A Google security engineer has been charged with insider trading after allegedly using confidential company data to place winning bets on the decentralized prediction platform Polymarket. Michele Spagnuolo, a 36-year-old Italian citizen and Google employee since 2014, appeared in a New York court on Wednesday. The Commodity Futures Trading Commission (CFTC) also filed a civil complaint against him on the same day.

According to the criminal complaint, Spagnuolo accessed an internal Google tool containing sensitive data about the company’s annual “Year in Search” rankings. This information was clearly marked as confidential. He then used this data to place bets on his Polymarket account, operating under the alias “AlphaRaccoon.” The bets targeted whether specific individuals would appear in Google’s top trending search lists, and Spagnuolo achieved near-perfect accuracy across about 25 unlikely outcomes.

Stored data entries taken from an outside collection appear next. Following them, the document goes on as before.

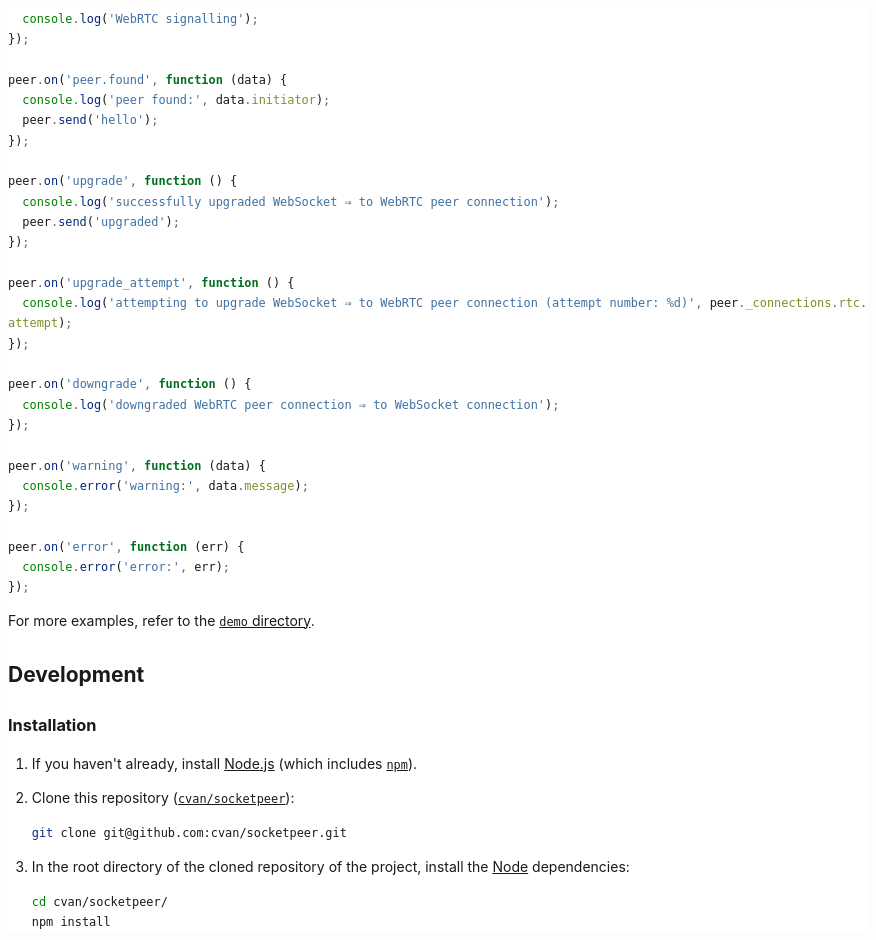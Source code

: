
 ```js
  console.log('WebRTC signalling');
});

peer.on('peer.found', function (data) {
  console.log('peer found:', data.initiator);
  peer.send('hello');
});

peer.on('upgrade', function () {
  console.log('successfully upgraded WebSocket ⇒ to WebRTC peer connection');
  peer.send('upgraded');
});

peer.on('upgrade_attempt', function () {
  console.log('attempting to upgrade WebSocket ⇒ to WebRTC peer connection (attempt number: %d)', peer._connections.rtc.attempt);
});

peer.on('downgrade', function () {
  console.log('downgraded WebRTC peer connection ⇒ to WebSocket connection');
});

peer.on('warning', function (data) {
  console.error('warning:', data.message);
});

peer.on('error', function (err) {
  console.error('error:', err);
});
```

For more examples, refer to the [`demo` directory](https://github.com/cvan/socketpeer/tree/master/demo).


## Development

### Installation

1. If you haven't already, install [Node.js](https://nodejs.org/en/download/package-manager/) (which includes [`npm`](https://www.npmjs.com/)).
2. Clone this repository ([`cvan/socketpeer`](https://github.com/cvan/socketpeer)):

    ```sh
    git clone git@github.com:cvan/socketpeer.git
    ```
3. In the root directory of the cloned repository of the project, install the [Node](https://nodejs.org/en/download/package-manager/) dependencies:

    ```sh
    cd cvan/socketpeer/
    npm install
    ```
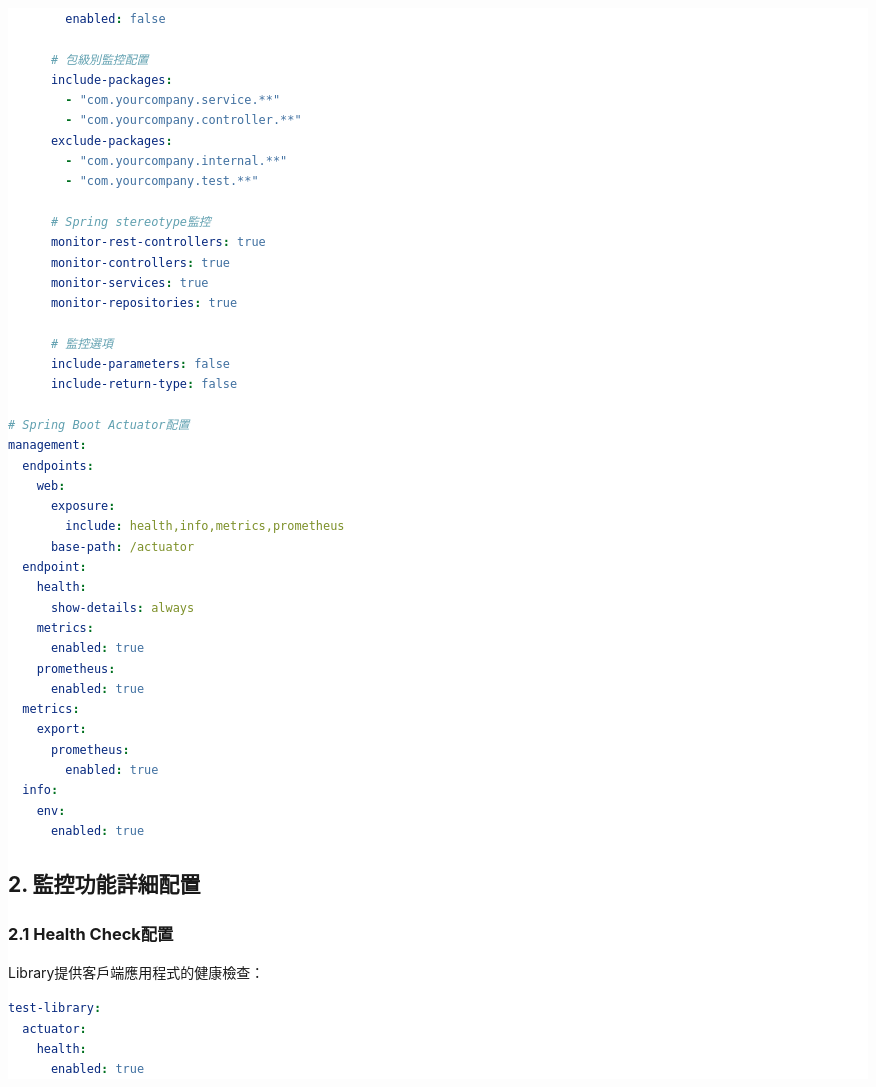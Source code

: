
 ```yaml
        enabled: false
      
      # 包級別監控配置
      include-packages:
        - "com.yourcompany.service.**"
        - "com.yourcompany.controller.**"
      exclude-packages:
        - "com.yourcompany.internal.**"
        - "com.yourcompany.test.**"
        
      # Spring stereotype監控
      monitor-rest-controllers: true
      monitor-controllers: true  
      monitor-services: true
      monitor-repositories: true
      
      # 監控選項
      include-parameters: false
      include-return-type: false

# Spring Boot Actuator配置
management:
  endpoints:
    web:
      exposure:
        include: health,info,metrics,prometheus
      base-path: /actuator
  endpoint:
    health:
      show-details: always
    metrics:
      enabled: true
    prometheus:
      enabled: true
  metrics:
    export:
      prometheus:
        enabled: true
  info:
    env:
      enabled: true
```

## 2. 監控功能詳細配置

### 2.1 Health Check配置

Library提供客戶端應用程式的健康檢查：

```yaml
test-library:
  actuator:
    health:
      enabled: true
```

The Scheme and Its Aftermath

Over several weeks beginning in October 2025, Spagnuolo risked roughly $2.75 million in total. When Google publicly released its Year in Search results on December 4, 2025, his Polymarket account collected approximately $1.2 million in winnings. After online communities on platforms like Discord and X began to suspect that AlphaRaccoon was a Google insider, the username was removed from the account, which reverted to an alphanumeric wallet address.

The FBI traced the AlphaRaccoon account back to a payment processor account registered in Spagnuolo’s name and linked to an Italian government identification card. Prosecutors also alleged that Spagnuolo moved the illegal proceeds through several cryptocurrency swapping services, including one that strips wallet addresses from the blockchain. He now faces up to 10 years in prison on a commodities fraud charge and up to 20 years each for wire fraud and money laundering.